Like the old Irish joke about asking a local for directions, Kamala Harris’s advisers have one explanation for their defeat by Donald Trump: they started from the wrong place.
In yet another post-election interview in which he passed the buck, senior adviser David Plouffe claimed that no Democratic candidate could have won without a proper primary process — what he called “the cardinal sin” of this race.
And he said he was shocked by the internal polling when he finally joined the team after Joe Biden quit with less than four months to go, a situation he described as “catastrophic.”
‘When I got in, I saw the real figures under the hood for the first time. They were quite horrific,” he told The Atlantic.
“The Sun Belt was worse than the Blue Wall, but the Blue Wall was bad. And demographically, young voters across the board — Hispanic voters, black voters, Asian voters — were in really terrible shape.
“When the transition happened, some things got a little better, but nowhere near where we ended up or where we needed to be. This was a rescue mission.
“It was catastrophic in terms of where it was.”
Biden ultimately bowed to pressure from his allies and stepped aside on July 21.
Kamala Harris’ campaign team has a clear picture of who is responsible for her defeat: not her. In an interview with the Atlantic, senior adviser David Plouffe said the campaign was in a “catastrophic” position by the time Joe Biden dropped out and they took over.
Biden ultimately succumbed to the pressure and dropped out of the race on July 21
With votes still being counted, Donald Trump has 76.9 million votes, compared to Kamala Harris’ 74.4 million.
The party quickly coalesced around its vice president to become the nominee, avoiding a protracted battle that some feared would divide Democrats and leave the election to Trump.
Still, the former president stormed to victory, capturing all seven battleground states and becoming the first Republican in two decades to win the popular vote.
With votes still being counted, Trump has 76.9 million votes, compared to Harris’ 74.4 million. That puts him 2.8 million votes ahead of his 2020 tally, while Harris has about 6.7 million fewer votes than Biden.
“I’m not sure, given the headwinds, that a Democrat could have won,” Plouffe said.
“But if we had had a primary in which a group of people auditioned… through that process whoever emerged… would have been a more fully formed person and would have had more time to build a general election campaign.”
“(Not having that process) is the cardinal sin.”

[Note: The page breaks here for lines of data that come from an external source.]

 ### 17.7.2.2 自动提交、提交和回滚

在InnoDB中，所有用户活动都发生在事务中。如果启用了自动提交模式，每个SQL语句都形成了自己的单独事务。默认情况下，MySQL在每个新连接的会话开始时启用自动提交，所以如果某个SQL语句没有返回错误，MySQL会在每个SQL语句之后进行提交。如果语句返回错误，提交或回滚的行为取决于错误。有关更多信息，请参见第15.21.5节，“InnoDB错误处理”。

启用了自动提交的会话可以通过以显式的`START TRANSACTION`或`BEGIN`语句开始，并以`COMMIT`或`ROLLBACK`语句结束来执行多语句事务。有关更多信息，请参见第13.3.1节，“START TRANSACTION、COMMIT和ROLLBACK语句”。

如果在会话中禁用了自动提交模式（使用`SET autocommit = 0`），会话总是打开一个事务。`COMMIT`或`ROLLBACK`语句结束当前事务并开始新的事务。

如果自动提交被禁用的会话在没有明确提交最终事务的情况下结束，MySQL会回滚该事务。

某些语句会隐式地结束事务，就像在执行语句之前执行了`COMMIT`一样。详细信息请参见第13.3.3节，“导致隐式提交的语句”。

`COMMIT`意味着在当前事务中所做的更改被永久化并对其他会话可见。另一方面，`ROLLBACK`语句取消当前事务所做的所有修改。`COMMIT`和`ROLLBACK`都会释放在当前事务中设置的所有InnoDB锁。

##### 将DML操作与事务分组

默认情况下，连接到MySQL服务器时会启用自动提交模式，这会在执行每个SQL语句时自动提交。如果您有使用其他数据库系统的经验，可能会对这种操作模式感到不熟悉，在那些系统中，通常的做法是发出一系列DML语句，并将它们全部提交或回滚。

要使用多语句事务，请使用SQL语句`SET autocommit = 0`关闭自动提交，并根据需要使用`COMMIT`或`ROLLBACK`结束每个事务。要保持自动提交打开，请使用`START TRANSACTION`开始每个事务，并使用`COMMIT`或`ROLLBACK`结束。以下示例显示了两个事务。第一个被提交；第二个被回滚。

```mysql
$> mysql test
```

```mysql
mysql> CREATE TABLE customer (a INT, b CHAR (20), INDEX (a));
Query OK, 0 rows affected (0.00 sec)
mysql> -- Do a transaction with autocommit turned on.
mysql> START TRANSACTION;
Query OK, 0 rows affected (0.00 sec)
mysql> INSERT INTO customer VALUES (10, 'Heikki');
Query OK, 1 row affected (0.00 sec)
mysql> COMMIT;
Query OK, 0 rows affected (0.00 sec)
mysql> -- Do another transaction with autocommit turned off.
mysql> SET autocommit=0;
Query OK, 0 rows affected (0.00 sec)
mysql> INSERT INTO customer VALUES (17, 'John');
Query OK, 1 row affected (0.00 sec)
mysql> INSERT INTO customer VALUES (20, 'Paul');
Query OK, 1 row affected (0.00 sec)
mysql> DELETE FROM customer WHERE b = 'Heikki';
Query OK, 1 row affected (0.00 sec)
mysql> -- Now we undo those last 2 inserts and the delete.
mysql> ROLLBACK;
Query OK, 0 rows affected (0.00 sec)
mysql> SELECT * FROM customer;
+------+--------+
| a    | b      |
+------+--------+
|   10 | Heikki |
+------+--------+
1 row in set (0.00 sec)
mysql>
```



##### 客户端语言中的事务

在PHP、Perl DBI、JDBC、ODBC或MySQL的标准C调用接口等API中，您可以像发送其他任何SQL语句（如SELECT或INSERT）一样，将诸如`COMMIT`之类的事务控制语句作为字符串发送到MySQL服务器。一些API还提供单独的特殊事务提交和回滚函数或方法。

And then they had to cut a campaign down to just over 100 days.
“Our first week I thought, ‘We need a biography ad, we need to talk about the border, we need to create an economic contrast, we need to get health care in there, abortion,’” Plouffe said. .
“If you have six, seven, eight months, you make a storyboard of all these things, then you have a storyline. Everything here has been destroyed and collided.’